### Exercise prompt:
Repeat the stretch of entries below from the line with "隆偶读易，有数处隆妄意疑之，" through the line with "春秋书「有年」、「大有年」，". Include both ends and add nothing.

(Data to process)

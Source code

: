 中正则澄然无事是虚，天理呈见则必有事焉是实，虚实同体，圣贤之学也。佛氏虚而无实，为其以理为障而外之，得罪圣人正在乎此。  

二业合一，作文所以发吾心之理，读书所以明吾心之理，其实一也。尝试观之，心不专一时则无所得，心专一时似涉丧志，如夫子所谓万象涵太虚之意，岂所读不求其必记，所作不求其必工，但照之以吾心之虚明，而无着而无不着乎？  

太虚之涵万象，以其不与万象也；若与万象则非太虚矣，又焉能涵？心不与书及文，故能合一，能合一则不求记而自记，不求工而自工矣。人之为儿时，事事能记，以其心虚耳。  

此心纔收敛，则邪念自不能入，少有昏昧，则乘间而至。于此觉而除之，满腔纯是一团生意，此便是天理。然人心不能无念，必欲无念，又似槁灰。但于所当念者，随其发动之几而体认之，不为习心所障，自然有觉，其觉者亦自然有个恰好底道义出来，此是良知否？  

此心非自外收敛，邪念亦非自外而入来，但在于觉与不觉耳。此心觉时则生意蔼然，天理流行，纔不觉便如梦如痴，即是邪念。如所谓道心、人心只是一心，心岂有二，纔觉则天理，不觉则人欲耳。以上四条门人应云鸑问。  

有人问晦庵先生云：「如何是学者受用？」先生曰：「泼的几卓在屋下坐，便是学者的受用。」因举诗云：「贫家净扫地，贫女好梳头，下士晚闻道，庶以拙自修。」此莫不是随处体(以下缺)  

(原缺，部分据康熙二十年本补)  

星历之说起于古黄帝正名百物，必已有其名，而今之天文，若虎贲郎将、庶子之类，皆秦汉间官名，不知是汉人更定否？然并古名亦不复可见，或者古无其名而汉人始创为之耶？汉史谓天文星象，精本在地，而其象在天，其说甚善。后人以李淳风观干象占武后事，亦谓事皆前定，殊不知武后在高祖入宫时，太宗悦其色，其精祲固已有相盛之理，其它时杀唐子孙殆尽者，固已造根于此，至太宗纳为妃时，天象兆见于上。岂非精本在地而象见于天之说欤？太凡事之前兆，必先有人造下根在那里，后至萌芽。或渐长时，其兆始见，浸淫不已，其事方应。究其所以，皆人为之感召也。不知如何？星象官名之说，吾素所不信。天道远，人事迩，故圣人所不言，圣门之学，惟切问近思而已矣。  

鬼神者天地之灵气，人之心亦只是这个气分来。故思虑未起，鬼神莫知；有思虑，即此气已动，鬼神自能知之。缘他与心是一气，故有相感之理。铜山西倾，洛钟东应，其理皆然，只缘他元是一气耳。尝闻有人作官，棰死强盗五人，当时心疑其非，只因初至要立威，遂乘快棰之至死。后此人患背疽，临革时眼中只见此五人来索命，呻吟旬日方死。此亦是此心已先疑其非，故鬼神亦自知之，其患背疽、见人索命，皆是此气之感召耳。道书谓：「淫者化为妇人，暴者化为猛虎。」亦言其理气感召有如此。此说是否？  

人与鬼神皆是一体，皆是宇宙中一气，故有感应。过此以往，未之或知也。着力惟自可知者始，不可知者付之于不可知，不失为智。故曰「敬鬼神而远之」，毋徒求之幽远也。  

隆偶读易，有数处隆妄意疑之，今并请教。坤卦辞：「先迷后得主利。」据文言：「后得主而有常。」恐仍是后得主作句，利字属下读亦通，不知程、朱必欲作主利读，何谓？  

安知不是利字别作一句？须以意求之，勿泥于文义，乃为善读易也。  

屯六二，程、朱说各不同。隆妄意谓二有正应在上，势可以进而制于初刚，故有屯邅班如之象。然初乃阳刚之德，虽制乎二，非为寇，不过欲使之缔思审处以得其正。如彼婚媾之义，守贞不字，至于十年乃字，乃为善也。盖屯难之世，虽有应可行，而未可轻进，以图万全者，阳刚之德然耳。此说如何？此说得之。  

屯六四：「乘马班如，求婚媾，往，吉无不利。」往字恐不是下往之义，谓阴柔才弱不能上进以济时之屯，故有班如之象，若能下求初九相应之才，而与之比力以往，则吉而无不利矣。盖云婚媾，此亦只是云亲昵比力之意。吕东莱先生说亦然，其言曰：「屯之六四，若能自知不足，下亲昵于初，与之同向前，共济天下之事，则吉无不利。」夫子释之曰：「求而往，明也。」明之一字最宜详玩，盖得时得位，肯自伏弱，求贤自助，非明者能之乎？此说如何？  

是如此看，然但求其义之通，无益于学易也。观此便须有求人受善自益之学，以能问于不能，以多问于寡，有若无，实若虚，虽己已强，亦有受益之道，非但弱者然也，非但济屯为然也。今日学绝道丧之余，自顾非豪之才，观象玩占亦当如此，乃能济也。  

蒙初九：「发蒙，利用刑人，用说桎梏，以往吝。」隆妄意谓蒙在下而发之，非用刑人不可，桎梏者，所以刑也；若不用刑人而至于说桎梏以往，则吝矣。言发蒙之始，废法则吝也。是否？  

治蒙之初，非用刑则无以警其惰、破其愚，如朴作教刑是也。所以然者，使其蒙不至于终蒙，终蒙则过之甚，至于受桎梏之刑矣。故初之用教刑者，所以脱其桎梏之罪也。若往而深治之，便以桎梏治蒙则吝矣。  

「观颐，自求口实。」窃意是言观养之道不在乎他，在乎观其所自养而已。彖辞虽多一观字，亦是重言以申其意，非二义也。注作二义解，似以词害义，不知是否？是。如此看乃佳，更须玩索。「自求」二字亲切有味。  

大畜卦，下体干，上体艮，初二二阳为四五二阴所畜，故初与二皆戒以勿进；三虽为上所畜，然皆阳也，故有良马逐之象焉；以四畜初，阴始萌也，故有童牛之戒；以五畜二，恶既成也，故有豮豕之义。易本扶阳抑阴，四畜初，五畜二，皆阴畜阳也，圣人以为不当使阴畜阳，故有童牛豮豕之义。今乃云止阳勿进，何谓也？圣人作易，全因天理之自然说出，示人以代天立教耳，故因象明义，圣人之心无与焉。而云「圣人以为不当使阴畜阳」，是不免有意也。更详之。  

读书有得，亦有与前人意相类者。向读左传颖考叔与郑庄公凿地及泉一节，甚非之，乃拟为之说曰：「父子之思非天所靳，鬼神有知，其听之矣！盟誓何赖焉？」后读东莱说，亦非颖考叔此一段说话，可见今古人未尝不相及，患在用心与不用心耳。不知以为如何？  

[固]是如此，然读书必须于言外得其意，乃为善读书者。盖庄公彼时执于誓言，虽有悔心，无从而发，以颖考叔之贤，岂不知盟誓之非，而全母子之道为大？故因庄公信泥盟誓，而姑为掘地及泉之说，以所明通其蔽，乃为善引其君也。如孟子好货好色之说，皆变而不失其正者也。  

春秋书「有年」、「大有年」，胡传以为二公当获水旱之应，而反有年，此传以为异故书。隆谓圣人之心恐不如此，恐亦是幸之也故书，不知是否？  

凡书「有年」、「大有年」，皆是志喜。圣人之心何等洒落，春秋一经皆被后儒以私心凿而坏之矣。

(End Data to process)

### Output of the exercise:
隆偶读易，有数处隆妄意疑之，今并请教。坤卦辞：「先迷后得主利。」据文言：「后得主而有常。」恐仍是后得主作句，利字属下读亦通，不知程、朱必欲作主利读，何谓？  

安知不是利字别作一句？须以意求之，勿泥于文义，乃为善读易也。  

屯六二，程、朱说各不同。隆妄意谓二有正应在上，势可以进而制于初刚，故有屯邅班如之象。然初乃阳刚之德，虽制乎二，非为寇，不过欲使之缔思审处以得其正。如彼婚媾之义，守贞不字，至于十年乃字，乃为善也。盖屯难之世，虽有应可行，而未可轻进，以图万全者，阳刚之德然耳。此说如何？此说得之。  

屯六四：「乘马班如，求婚媾，往，吉无不利。」往字恐不是下往之义，谓阴柔才弱不能上进以济时之屯，故有班如之象，若能下求初九相应之才，而与之比力以往，则吉而无不利矣。盖云婚媾，此亦只是云亲昵比力之意。吕东莱先生说亦然，其言曰：「屯之六四，若能自知不足，下亲昵于初，与之同向前，共济天下之事，则吉无不利。」夫子释之曰：「求而往，明也。」明之一字最宜详玩，盖得时得位，肯自伏弱，求贤自助，非明者能之乎？此说如何？  

是如此看，然但求其义之通，无益于学易也。观此便须有求人受善自益之学，以能问于不能，以多问于寡，有若无，实若虚，虽己已强，亦有受益之道，非但弱者然也，非但济屯为然也。今日学绝道丧之余，自顾非豪之才，观象玩占亦当如此，乃能济也。  

蒙初九：「发蒙，利用刑人，用说桎梏，以往吝。」隆妄意谓蒙在下而发之，非用刑人不可，桎梏者，所以刑也；若不用刑人而至于说桎梏以往，则吝矣。言发蒙之始，废法则吝也。是否？  

治蒙之初，非用刑则无以警其惰、破其愚，如朴作教刑是也。所以然者，使其蒙不至于终蒙，终蒙则过之甚，至于受桎梏之刑矣。故初之用教刑者，所以脱其桎梏之罪也。若往而深治之，便以桎梏治蒙则吝矣。  

「观颐，自求口实。」窃意是言观养之道不在乎他，在乎观其所自养而已。彖辞虽多一观字，亦是重言以申其意，非二义也。注作二义解，似以词害义，不知是否？是。如此看乃佳，更须玩索。「自求」二字亲切有味。  

大畜卦，下体干，上体艮，初二二阳为四五二阴所畜，故初与二皆戒以勿进；三虽为上所畜，然皆阳也，故有良马逐之象焉；以四畜初，阴始萌也，故有童牛之戒；以五畜二，恶既成也，故有豮豕之义。易本扶阳抑阴，四畜初，五畜二，皆阴畜阳也，圣人以为不当使阴畜阳，故有童牛豮豕之义。今乃云止阳勿进，何谓也？圣人作易，全因天理之自然说出，示人以代天立教耳，故因象明义，圣人之心无与焉。而云「圣人以为不当使阴畜阳」，是不免有意也。更详之。  

读书有得，亦有与前人意相类者。向读左传颖考叔与郑庄公凿地及泉一节，甚非之，乃拟为之说曰：「父子之思非天所靳，鬼神有知，其听之矣！盟誓何赖焉？」后读东莱说，亦非颖考叔此一段说话，可见今古人未尝不相及，患在用心与不用心耳。不知以为如何？  

[固]是如此，然读书必须于言外得其意，乃为善读书者。盖庄公彼时执于誓言，虽有悔心，无从而发，以颖考叔之贤，岂不知盟誓之非，而全母子之道为大？故因庄公信泥盟誓，而姑为掘地及泉之说，以所明通其蔽，乃为善引其君也。如孟子好货好色之说，皆变而不失其正者也。  

春秋书「有年」、「大有年」，胡传以为二公当获水旱之应，而反有年，此传以为异故书。隆谓圣人之心恐不如此，恐亦是幸之也故书，不知是否？  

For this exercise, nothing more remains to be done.